In just over three days I will take my first day of vacation in well over a year. Bags are packed. Paperwork is in hand. I’m ready to role play as Cousin Eddie for a few weeks.
Yes, on my 37th birthday, I will be up in the air heading back across the country. I’ve lost track of how many cups of coffee I’ve had today just to keep me awake during 5 hour conference calls, or how many more I estimate I’ll have to keep me awake to get that last proposal done before the plane actually takes off. And somewhere along these next two weeks, for no reason at all, it will hit me that I’m actually on vacation and I’ll just start smiling. I’ll get asked, “What are you smiling about?” And I’ll reply, “you wouldn’t understand”.

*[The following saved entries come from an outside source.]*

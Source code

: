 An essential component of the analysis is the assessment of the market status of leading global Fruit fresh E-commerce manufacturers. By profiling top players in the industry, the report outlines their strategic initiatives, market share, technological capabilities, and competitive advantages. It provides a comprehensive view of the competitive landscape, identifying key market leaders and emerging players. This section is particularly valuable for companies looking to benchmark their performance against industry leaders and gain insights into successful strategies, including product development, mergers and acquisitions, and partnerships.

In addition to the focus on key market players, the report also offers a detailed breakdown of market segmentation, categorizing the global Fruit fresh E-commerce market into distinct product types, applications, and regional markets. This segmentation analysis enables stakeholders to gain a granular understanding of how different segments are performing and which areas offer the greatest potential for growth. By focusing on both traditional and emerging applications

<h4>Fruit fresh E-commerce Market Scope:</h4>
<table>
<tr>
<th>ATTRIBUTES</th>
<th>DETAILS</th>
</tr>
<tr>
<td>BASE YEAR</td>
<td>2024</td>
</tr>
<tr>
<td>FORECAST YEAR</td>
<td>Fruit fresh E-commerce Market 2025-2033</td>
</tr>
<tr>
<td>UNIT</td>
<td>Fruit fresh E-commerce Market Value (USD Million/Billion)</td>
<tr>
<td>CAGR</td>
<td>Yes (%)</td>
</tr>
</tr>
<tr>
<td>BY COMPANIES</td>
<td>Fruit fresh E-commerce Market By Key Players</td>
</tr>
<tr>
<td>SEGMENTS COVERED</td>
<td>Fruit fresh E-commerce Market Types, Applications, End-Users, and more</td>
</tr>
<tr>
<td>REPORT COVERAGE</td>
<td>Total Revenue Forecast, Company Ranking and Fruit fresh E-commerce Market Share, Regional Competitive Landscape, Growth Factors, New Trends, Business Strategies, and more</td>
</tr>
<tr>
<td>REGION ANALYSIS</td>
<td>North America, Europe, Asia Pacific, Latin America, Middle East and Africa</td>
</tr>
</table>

Mind, you I’m not saying that others aren’t busy, or Joe the Plumber doesn’t work just as hard. I’m saying that about four years ago, when I took my solo road trip across this great country, I decided that something had to give. I would create a blueprint, a plan, for transitioning to working to live, and not living to work. Here I am, four years later and I’m shaking my head in disbelief that I have progressed absolutely nowhere on that plan. In fact, I’ve gone in the wrong direction.
So it will hit me at some point over the next two weeks. Perhaps as I’m staring down a bear, staring down a beer, or driving the RV. That point where I just smile and shake my head and wonder if it’s really going to be another four years before I’m repeating this same inner monologue. Feeling that sense of perpetual déjà vu. That point where I just smile and shake my head and wonder if it’s really going to be another four years before I’m repeating this same inner monologue. Feeling that sense of perpetual déjà vu. That point where… 😛
At least I get to become the world’s largest form of irony as I, Mr. Workaholic, will attempt to recreate the iconic photographic image of Chris McCandless, a person who renounced it all to change his life and live the way he thought true living should be. Who knows, maybe that’s when I’ll start smiling.